= Beginning of Section =
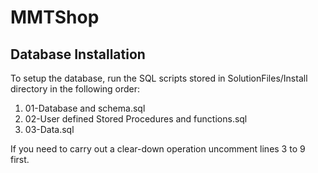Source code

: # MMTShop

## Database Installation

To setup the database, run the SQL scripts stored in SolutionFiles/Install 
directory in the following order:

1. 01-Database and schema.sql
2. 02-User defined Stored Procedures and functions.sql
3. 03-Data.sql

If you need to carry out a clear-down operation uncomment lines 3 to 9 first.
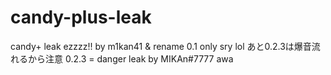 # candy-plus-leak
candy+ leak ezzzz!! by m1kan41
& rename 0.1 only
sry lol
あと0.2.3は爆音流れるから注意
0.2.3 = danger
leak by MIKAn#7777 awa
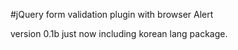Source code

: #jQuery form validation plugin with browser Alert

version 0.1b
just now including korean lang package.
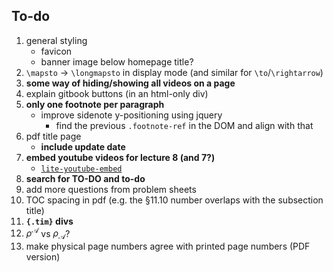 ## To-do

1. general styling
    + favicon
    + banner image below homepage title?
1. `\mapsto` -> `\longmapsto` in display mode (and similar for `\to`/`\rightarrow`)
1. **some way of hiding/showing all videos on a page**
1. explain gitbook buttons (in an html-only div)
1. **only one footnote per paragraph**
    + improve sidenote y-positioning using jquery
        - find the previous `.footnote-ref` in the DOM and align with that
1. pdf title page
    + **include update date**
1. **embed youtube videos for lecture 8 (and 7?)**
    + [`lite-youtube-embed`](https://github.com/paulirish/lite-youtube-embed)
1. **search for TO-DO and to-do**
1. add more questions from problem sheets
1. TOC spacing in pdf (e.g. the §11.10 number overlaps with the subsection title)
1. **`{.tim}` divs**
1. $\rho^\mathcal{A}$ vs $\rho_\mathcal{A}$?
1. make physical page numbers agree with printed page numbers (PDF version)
= End of Section =
Exercise goal
Say, as a single number, how many lines of the records hold the word "youtube".

Finished task
2